In practice: Guadalajara’s 12,000 LED street light retrofit from Philips
Philips Lighting has this week completed a LED retrofit across the Spanish City of Guadalajara that will help the city council realise huge energy efficiency and carbon savings.
Located northeast of Madrid, the city of Guadalajara is anticipating an increase of tourist activity when it becomes the European City of Sport in 2018. The influx in activity is likely to strain current energy infrastructure and new solutions are needed to improve efficiency levels of technologies that tourists and citizens will rely on.
With the city also joining the Covenant of Mayors for Energy and Climate, whose signatories pledge to reduce emissions by at least 40% by 2030, technology upgrades must be controllable, adjustable and aligned to with the city’s wider sustainability approach.
A big focus on the city-wide transformation was public lighting, which accounts for a high amount of carbon emissions across Guadalajara. Urban lighting, such as traffic lights, control systems and lighting for CCTV camera systems, were all targeted for retrofit.
Philips Lighting announced last week that it had completed an upgrade to the city’s public lighting infrastructure. In total, 12,000 Philips connected LED street lights have been fitted across the city streets.
Completed with the help of energy services provider Ferrovial Services – which is subsequently examining and providing feedback on city-wide climate targets – the retrofit also uses the Philips CityTouch system to precisely monitor, control and manage the entire lighting network through an Internet of Things (IoT) connected web browser.
The Guadalajara City Council wanted flexibility to not only manage the lighting points network, but also the 198 street cabinets located throughout the city. Using the CityTouch system meant that these control cabinets could be managed for the first time.
The 12,000 LED retrofit has seen Guadalajara generate immediate electricity savings of approximately 68% compared to the previous lighting system and has reduced carbon emissions by 4,200 tonnes.
The 85,000 residents of Guadalajara will now be at reduced risk of power outages, as the system can monitor control of the street cabinets – which provide power to the lights – for the first time. The monitoring system is expected to save time and money on city services, although amounts have not been disclosed.
The CityTouch system will help Energy Service Company’s (ECOs) manage power consumption from the grid in a more precise manner, helping the services improve energy efficiency, reduce consumption and save money.
The smart application enables the ECOs to control each light individually or cluster them together in custom groups. This means that if a tourism event was held in one part of the city, the CityTouch solution could tailor output to increase the brightness of that area. Custom diming schedules can also be set, and these can be managed in real time.
Data graphs can be sourced from the web browser to visualise where savings have been made. Single light points can be compared as well as entire city districts.

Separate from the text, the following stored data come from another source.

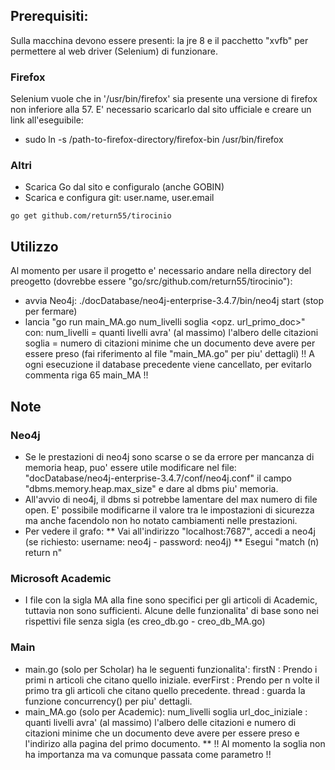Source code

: ## Prerequisiti:
Sulla macchina devono essere presenti: la jre 8 e il pacchetto "xvfb" per permettere al web driver (Selenium) di funzionare.
### Firefox
Selenium vuole che in '/usr/bin/firefox' sia presente una versione di firefox non inferiore alla 57.
E' necessario scaricarlo dal sito ufficiale e creare un link all'eseguibile:
* sudo ln -s /path-to-firefox-directory/firefox-bin /usr/bin/firefox
### Altri
* Scarica Go dal sito e configuralo (anche GOBIN)
* Scarica e configura git:      user.name, user.email

```
go get github.com/return55/tirocinio
```
## Utilizzo
Al momento per usare il progetto e' necessario andare nella directory del preogetto (dovrebbe essere "go/src/github.com/return55/tirocinio"):
* avvia Neo4j: ./docDatabase/neo4j-enterprise-3.4.7/bin/neo4j start  (stop per fermare)
* lancia "go run main_MA.go num_livelli soglia <opz. url_primo_doc>" con:
    num_livelli = quanti livelli avra' (al massimo) l'albero delle citazioni
    soglia = numero di citazioni minime che un documento deve avere per essere preso
    (fai riferimento al file "main_MA.go" per piu' dettagli)
    !! A ogni esecuzione il database precedente viene cancellato, per evitarlo commenta riga 65 main_MA !!

## Note
### Neo4j
* Se le prestazioni di neo4j sono scarse o se da errore per mancanza di memoria heap, puo' essere utile modificare nel file:  
"docDatabase/neo4j-enterprise-3.4.7/conf/neo4j.conf" il campo "dbms.memory.heap.max_size" e dare al dbms piu' memoria.
* All'avvio di neo4j, il dbms si potrebbe lamentare del max numero di file open. E' possibile modificarne il valore tra le
impostazioni di sicurezza ma anche facendolo non ho notato cambiamenti nelle prestazioni.
* Per vedere il grafo:
** Vai all'indirizzo "localhost:7687", accedi a neo4j (se richiesto: username: neo4j - password: neo4j)
** Esegui "match (n) return n"
### Microsoft Academic
* I file con la sigla MA alla fine sono specifici per gli articoli di Academic, tuttavia non sono sufficienti.
Alcune delle funzionalita' di base sono nei rispettivi file senza sigla (es creo_db.go - creo_db_MA.go)
### Main
* main.go (solo per Scholar) ha le seguenti funzionalita':
    firstN <n> : Prendo i primi n articoli che citano quello iniziale.
    everFirst <n> : Prendo per n volte il primo tra gli articoli che citano quello precedente.
    thread <numThreads> <docPerLink> <lenLinkList> : guarda la funzione concurrency() per piu' dettagli.
* main_MA.go (solo per Academic): num_livelli soglia url_doc_iniziale : quanti livelli avra' (al massimo) l'albero delle citazioni e numero di citazioni minime     che un documento deve avere per essere preso e l'indirizo alla pagina del primo documento.
** !! Al momento la soglia non ha importanza ma va comunque passata come parametro !!

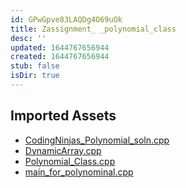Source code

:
 ```yaml
---
id: GPwGpve83LAQDg4O69uOk
title: Zassignment_ _polynomial_class
desc: ''
updated: 1644767656944
created: 1644767656944
stub: false
isDir: true
---
```

## Imported Assets
- [CodingNinjas_Polynomial_soln.cpp](/assets/codingninjas_polynomial_soln-Idm1d5qjH1GW.cpp)
- [DynamicArray.cpp](/assets/dynamicarray-wMuZqSac9hME.cpp)
- [Polynomial_Class.cpp](/assets/polynomial_class-kXtZlJleY5D8.cpp)
- [main_for_polynominal.cpp](/assets/main_for_polynominal-UgLsjoSiAJl4.cpp)
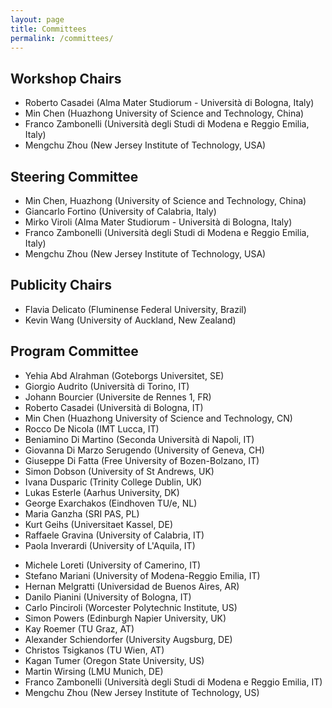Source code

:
 ```yaml
---
layout: page
title: Committees
permalink: /committees/
---
```


## Workshop Chairs

- Roberto Casadei (Alma Mater Studiorum - Università di Bologna, Italy)
- Min Chen (Huazhong University of Science and Technology, China)
- Franco Zambonelli (Università degli Studi di Modena e Reggio Emilia, Italy)
- Mengchu Zhou (New Jersey Institute of Technology, USA)

## Steering Committee

- Min Chen, Huazhong (University of Science and Technology, China)
- Giancarlo Fortino (University of Calabria, Italy)
- Mirko Viroli (Alma Mater Studiorum - Università di Bologna, Italy)
- Franco Zambonelli (Università degli Studi di Modena e Reggio Emilia, Italy)
- Mengchu Zhou (New Jersey Institute of Technology, USA)

## Publicity Chairs

- Flavia Delicato (Fluminense Federal University, Brazil)
- Kevin Wang (University of Auckland, New Zealand)



## Program Committee

- Yehia Abd Alrahman (Goteborgs Universitet, SE)
- Giorgio Audrito (Università di Torino, IT)
- Johann Bourcier (Universite de Rennes 1, FR)
- Roberto Casadei (Università di Bologna, IT)
- Min Chen (Huazhong University of Science and Technology, CN)
- Rocco De Nicola (IMT Lucca, IT)
- Beniamino Di Martino (Seconda Università di Napoli, IT)
- Giovanna Di Marzo Serugendo (University of Geneva, CH)
- Giuseppe Di Fatta (Free University of Bozen-Bolzano, IT)
- Simon Dobson (University of St Andrews, UK)
- Ivana Dusparic (Trinity College Dublin, UK)
- Lukas Esterle (Aarhus University, DK)
- George Exarchakos (Eindhoven TU/e, NL)
- Maria Ganzha (SRI PAS, PL)
- Kurt Geihs (Universitaet Kassel, DE)
- Raffaele Gravina (University of Calabria, IT)
- Paola Inverardi (University of L'Aquila, IT)
<!-- Antonio Jara (HOP Ubiquitous, CH)
- Peter Lewis (Aston University, UK)
-->
- Michele Loreti (University of Camerino, IT)
- Stefano Mariani (University of Modena-Reggio Emilia, IT)
- Hernan Melgratti (Universidad de Buenos Aires, AR)
- Danilo Pianini (University of Bologna, IT)
- Carlo Pinciroli (Worcester Polytechnic Institute, US)
- Simon Powers (Edinburgh Napier University, UK)
- Kay Roemer (TU Graz, AT)
- Alexander Schiendorfer (University Augsburg, DE)
- Christos Tsigkanos (TU Wien, AT)
- Kagan Tumer (Oregon State University, US)
- Martin Wirsing (LMU Munich, DE)
- Franco Zambonelli (Università degli Studi di Modena e Reggio Emilia, IT)
- Mengchu Zhou (New Jersey Institute of Technology, US)
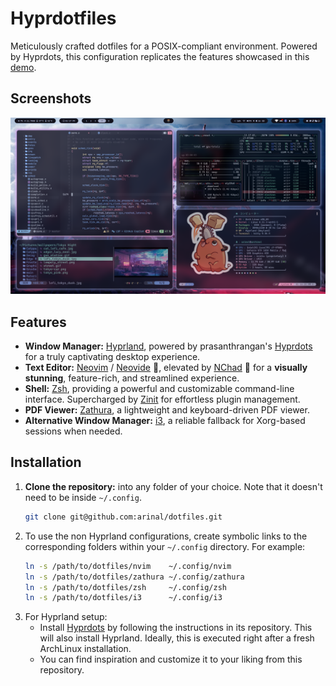 # Hyprdotfiles

Meticulously crafted dotfiles for a POSIX-compliant environment. Powered by Hyprdots,
this configuration replicates the features showcased in this [demo](https://youtu.be/2rWqdKU1vu8?si=b0Pw6bx9NWxdVu8B).

## Screenshots

![main](assets/wayland-main.png)

## Features

* **Window Manager:** [Hyprland](https://hyprland.org/), powered by prasanthrangan's [Hyprdots](https://github.com/prasanthrangan/hyprdots) for a truly captivating desktop experience.
* **Text Editor:** [Neovim](https://neovim.io/) / [Neovide](https://github.com/neovide/neovide) 🎨, elevated by [NChad](https://nvchad.com/) 🚀 for a **visually stunning**, feature-rich, and streamlined experience.
* **Shell:** [Zsh](https://www.zsh.org/), providing a powerful and customizable command-line interface. Supercharged by [Zinit](https://github.com/zdharma-continuum/zinit) for effortless plugin management.
* **PDF Viewer:** [Zathura](https://pwmt.org/projects/zathura/), a lightweight and keyboard-driven PDF viewer.
* **Alternative Window Manager:** [i3](https://i3wm.org/), a reliable fallback for Xorg-based sessions when needed.

## Installation

1. **Clone the repository:** into any folder of your choice. Note that it doesn't need to be inside `~/.config`.
   ```bash
   git clone git@github.com:arinal/dotfiles.git
   ```
2. To use the non Hyprland configurations, create symbolic links to the corresponding folders within your `~/.config` directory. For example:
   ```bash
   ln -s /path/to/dotfiles/nvim    ~/.config/nvim
   ln -s /path/to/dotfiles/zathura ~/.config/zathura
   ln -s /path/to/dotfiles/zsh     ~/.config/zsh
   ln -s /path/to/dotfiles/i3      ~/.config/i3
   ```
3. For Hyprland setup:
   - Install [Hyprdots](https://github.com/prasanthrangan/hyprdots) by following the instructions in its repository.
     This will also install Hyprland. Ideally, this is executed right after a fresh ArchLinux installation.
   - You can find inspiration and customize it to your liking from this repository. 
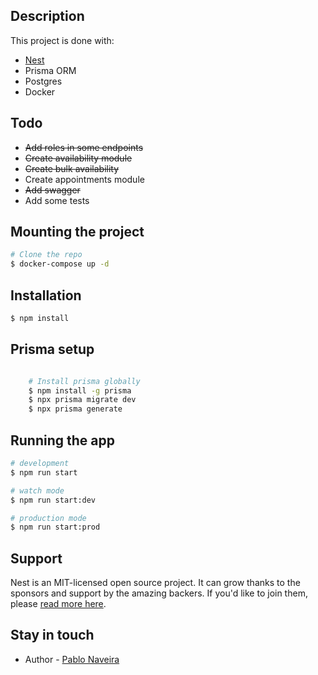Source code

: 
## Description

This project is done with: 
- [Nest](https://github.com/nestjs/nest)
- Prisma ORM
- Postgres
- Docker


## Todo
- ~~Add roles in some endpoints~~
- ~~Create availability module~~
- ~~Create bulk availability~~
- Create appointments module
- ~~Add swagger~~
- Add some tests

## Mounting the project

```bash
# Clone the repo
$ docker-compose up -d

```


## Installation

```bash
$ npm install
```


## Prisma setup

```bash

    # Install prisma globally
    $ npm install -g prisma
    $ npx prisma migrate dev
    $ npx prisma generate

```


## Running the app

```bash
# development
$ npm run start

# watch mode
$ npm run start:dev

# production mode
$ npm run start:prod
```


## Support

Nest is an MIT-licensed open source project. It can grow thanks to the sponsors and support by the amazing backers. If you'd like to join them, please [read more here](https://docs.nestjs.com/support).

## Stay in touch

- Author - [Pablo Naveira](https://github.com/anbrela)



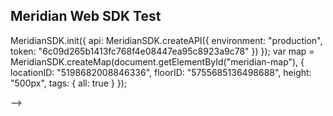 
 <script type="text/javascript" src="/Users/tylerfrith/Desktop/SDK/web_sdk/web-sdk-test/meridian-sdk.js 
" data-main="index"></script>

 ## Meridian Web SDK Test

 MeridianSDK.init({
  api: MeridianSDK.createAPI({
    environment: "production",
    token: "6c09d265b1413fc768f4e08447ea95c8923a9c78"
  })
});
var map = MeridianSDK.createMap(document.getElementById("meridian-map"), {
  locationID: "5198682008846336",
  floorID: "5755685136498688",
  height: "500px",
  tags: {
    all: true
  }
});
<!-- You can use the [editor on GitHub](https://github.com/tyfrth/web-sdk-test/edit/master/index.md) to maintain and preview the content for your website in Markdown files.

Whenever you commit to this repository, GitHub Pages will run [Jekyll](https://jekyllrb.com/) to rebuild the pages in your site, from the content in your Markdown files.

### Markdown

Markdown is a lightweight and easy-to-use syntax for styling your writing. It includes conventions for

```markdown
Syntax highlighted code block

# Header 1
## Header 2
### Header 3
#### Header 4

- Bulleted
- List

1. Numbered
2. List

**Bold** and _Italic_ and `Code` text

[Link](url) and ![Image](src)
```

For more details see [GitHub Flavored Markdown](https://guides.github.com/features/mastering-markdown/).

### Jekyll Themes

Your Pages site will use the layout and styles from the Jekyll theme you have selected in your [repository settings](https://github.com/tyfrth/web-sdk-test/settings). The name of this theme is saved in the Jekyll `_config.yml` configuration file.

### Support or Contact

Having trouble with Pages? Check out our [documentation](https://help.github.com/categories/github-pages-basics/) or [contact support](https://github.com/contact) and we’ll help you sort it out. -->
 -->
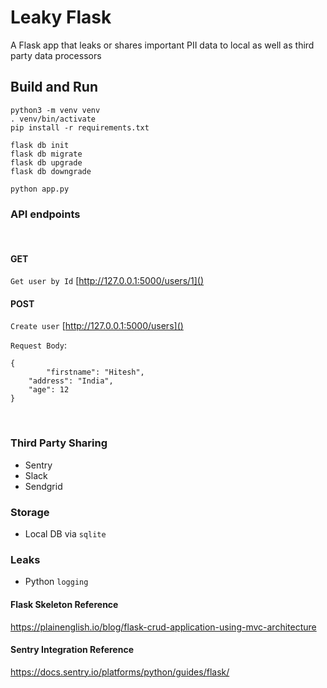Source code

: # Leaky Flask

A Flask app that leaks or shares important PII data to local as well as third party data processors

## Build and Run

```
python3 -m venv venv
. venv/bin/activate
pip install -r requirements.txt

flask db init 
flask db migrate 
flask db upgrade 
flask db downgrade 

python app.py
```

### API endpoints
<br/>

#### GET
`Get user by Id` [http://127.0.0.1:5000/users/1]() 
<br/>

#### POST
`Create user` [http://127.0.0.1:5000/users]() 

`Request Body`:

```
{
        "firstname": "Hitesh",
	"address": "India",
	"age": 12
}
```

<br/>


### Third Party Sharing
 - Sentry
 - Slack
 - Sendgrid

### Storage
 - Local DB via `sqlite`

### Leaks
 - Python `logging`

#### Flask Skeleton Reference
https://plainenglish.io/blog/flask-crud-application-using-mvc-architecture

#### Sentry Integration Reference
https://docs.sentry.io/platforms/python/guides/flask/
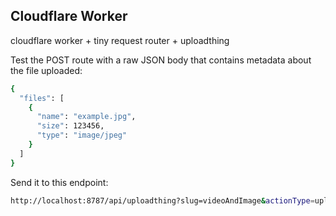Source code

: ## Cloudflare Worker

cloudflare worker + tiny request router + uploadthing

Test the POST route with a raw JSON body that contains metadata about the file uploaded:

```bash
{
  "files": [
    {
      "name": "example.jpg",
      "size": 123456,
      "type": "image/jpeg"
    }
  ]
}
```

Send it to this endpoint:

```bash
http://localhost:8787/api/uploadthing?slug=videoAndImage&actionType=upload
```
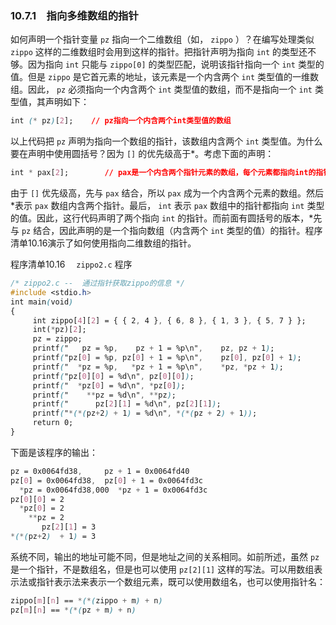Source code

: ### 10.7.1　指向多维数组的指针

如何声明一个指针变量 `pz` 指向一个二维数组（如， `zippo` ）？在编写处理类似 `zippo` 这样的二维数组时会用到这样的指针。把指针声明为指向 `int` 的类型还不够。因为指向 `int` 只能与 `zippo[0]` 的类型匹配，说明该指针指向一个 `int` 类型的值。但是 `zippo` 是它首元素的地址，该元素是一个内含两个 `int` 类型值的一维数组。因此， `pz` 必须指向一个内含两个 `int` 类型值的数组，而不是指向一个 `int` 类型值，其声明如下：

```css
int (* pz)[2];    // pz指向一个内含两个int类型值的数组
```

以上代码把 `pz` 声明为指向一个数组的指针，该数组内含两个 `int` 类型值。为什么要在声明中使用圆括号？因为 `[]` 的优先级高于*。考虑下面的声明：

```css
int * pax[2];        // pax是一个内含两个指针元素的数组，每个元素都指向int的指针
```

由于 `[]` 优先级高，先与 `pax` 结合，所以 `pax` 成为一个内含两个元素的数组。然后*表示 `pax` 数组内含两个指针。最后， `int` 表示 `pax` 数组中的指针都指向 `int` 类型的值。因此，这行代码声明了两个指向 `int` 的指针。而前面有圆括号的版本，*先与 `pz` 结合，因此声明的是一个指向数组（内含两个 `int` 类型的值）的指针。程序清单10.16演示了如何使用指向二维数组的指针。

程序清单10.16　 `zippo2.c` 程序

```css
/* zippo2.c --  通过指针获取zippo的信息 */
#include <stdio.h>
int main(void)
{
     int zippo[4][2] = { { 2, 4 }, { 6, 8 }, { 1, 3 }, { 5, 7 } };
     int(*pz)[2];
     pz = zippo;
     printf("   pz = %p,    pz + 1 = %p\n",    pz, pz + 1);
     printf("pz[0] = %p, pz[0] + 1 = %p\n",    pz[0], pz[0] + 1);
     printf("  *pz = %p,   *pz + 1 = %p\n",    *pz, *pz + 1);
     printf("pz[0][0] = %d\n", pz[0][0]);
     printf("  *pz[0] = %d\n", *pz[0]);
     printf("    **pz = %d\n", **pz);
     printf("      pz[2][1] = %d\n", pz[2][1]);
     printf("*(*(pz+2) + 1) = %d\n", *(*(pz + 2) + 1));
     return 0;
}
```

下面是该程序的输出：

```css
pz = 0x0064fd38,     pz + 1 = 0x0064fd40
pz[0] = 0x0064fd38,  pz[0] + 1 = 0x0064fd3c
  *pz = 0x0064fd38,000  *pz + 1 = 0x0064fd3c
pz[0][0] = 2
  *pz[0] = 2
    **pz = 2
       pz[2][1] = 3
*(*(pz+2)  + 1) = 3
```

系统不同，输出的地址可能不同，但是地址之间的关系相同。如前所述，虽然 `pz` 是一个指针，不是数组名，但是也可以使用 `pz[2][1]` 这样的写法。可以用数组表示法或指针表示法来表示一个数组元素，既可以使用数组名，也可以使用指针名：

```css
zippo[m][n] == *(*(zippo + m) + n)
pz[m][n] == *(*(pz + m) + n)
```

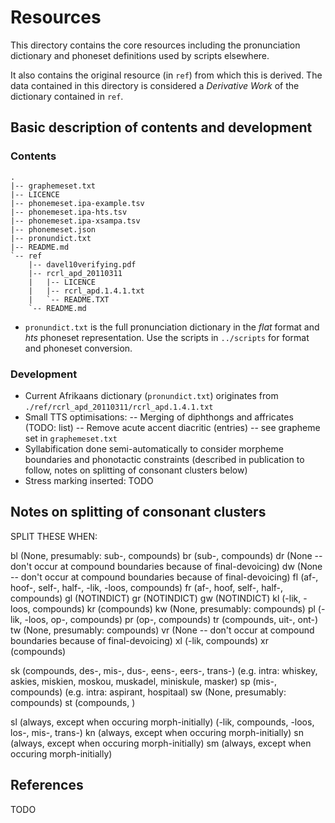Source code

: Resources
=========

This directory contains the core resources including the pronunciation dictionary and phoneset definitions used by scripts elsewhere.

It also contains the original resource (in `ref`) from which this is derived. The data contained in this directory is considered a *Derivative Work* of the dictionary contained in `ref`.


Basic description of contents and development
---------------------------------------------

### Contents

```
.
|-- graphemeset.txt
|-- LICENCE
|-- phonemeset.ipa-example.tsv
|-- phonemeset.ipa-hts.tsv
|-- phonemeset.ipa-xsampa.tsv
|-- phonemeset.json
|-- pronundict.txt
|-- README.md
`-- ref
    |-- davel10verifying.pdf
    |-- rcrl_apd_20110311
    |   |-- LICENCE
    |   |-- rcrl_apd.1.4.1.txt
    |   `-- README.TXT
    `-- README.md
```

- `pronundict.txt` is the full pronunciation dictionary in the *flat* format and *hts* phoneset representation. Use the scripts in `../scripts` for format and phoneset conversion.


### Development

- Current Afrikaans dictionary (`pronundict.txt`) originates from `./ref/rcrl_apd_20110311/rcrl_apd.1.4.1.txt`
- Small TTS optimisations:
   -- Merging of diphthongs and affricates (TODO: list)
   -- Remove acute accent diacritic (entries) -- see grapheme set in `graphemeset.txt`
- Syllabification done semi-automatically to consider morpheme boundaries and phonotactic constraints (described in publication to follow, notes on splitting of consonant clusters below)
- Stress marking inserted: TODO


## Notes on splitting of consonant clusters

SPLIT THESE WHEN:

bl	(None, presumably: sub-, compounds)
br	(sub-, compounds)
dr	(None -- don't occur at compound boundaries because of final-devoicing)
dw	(None -- don't occur at compound boundaries because of final-devoicing)
fl	(af-, hoof-, self-, half-, -lik, -loos, compounds)
fr	(af-, hoof, self-, half-, compounds)
gl	(NOTINDICT)
gr	(NOTINDICT)
gw	(NOTINDICT)
kl	(-lik, -loos, compounds)
kr	(compounds)
kw	(None, presumably: compounds)
pl	(-lik, -loos, op-, compounds)
pr	(op-, compounds)
tr	(compounds, uit-, ont-)
tw	(None, presumably: compounds)
vr	(None -- don't occur at compound boundaries because of final-devoicing)
xl	(-lik, compounds)
xr	(compounds)

sk	(compounds, des-, mis-, dus-, eens-, eers-, trans-) (e.g. intra: whiskey, askies, miskien, moskou, muskadel, miniskule, masker)
sp	(mis-, compounds) (e.g. intra: aspirant, hospitaal)
sw	(None, presumably: compounds)
st	(compounds, )

sl	(always, except when occuring morph-initially) (-lik, compounds, -loos, los-, mis-, trans-)
kn	(always, except when occuring morph-initially)
sn	(always, except when occuring morph-initially)
sm	(always, except when occuring morph-initially)


References
----------

TODO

The CityTouch system also saves historical data on energy usage, quantifies the effect of energy-saving initiatives and will ensure the city only pays for the energy it consumes.
As mentioned, Guadalajara joined the Covenant of Mayors for Climate and Energy. The targeted 40% emissions reduction by 2030 must be accompanied by a comprehensive strategy that addresses both climate change mitigation and smart technology adaptation.
Even though the Spanish Federation of Municipalities and Provinces recommends that strategies cover transport, residential sector electricity and waste, Guadalajara’s City Council is rolling out a more ambitious strategy that accounts for the adoption and integration of renewables and emissions associated with water management.
Monitoring energy consumption will be crucial in the immediate future, and it is believed that improved data management will allow the city to integrate more renewable energy.
“We were keen to implement a sustainable public lighting system that not only provides our citizens and visitors with the light they need today but which is also scalable and flexible to meet the future needs of our city. What we now have is a smart new digital infrastructure that gives us the option to connect sensors and offer smart city functionality if we so wish,” said Antonio Román, Mayor at Guadalajara City Council.
As for Philips Lighting, the company has already deployed smart city solutions in municipalities such as Tenerife, the Canary Islands and in Germany, as well as large-scale retrofits in Los Angeles. Currently, CityTouch is used in LA to manage more than 100,000 street lights.
Although specific projects are yet to be announced, Philips Lighting is keen to contribute to city-wide energy reduction plans through the utilisation of its technology, and will likely announce more projects in the near future.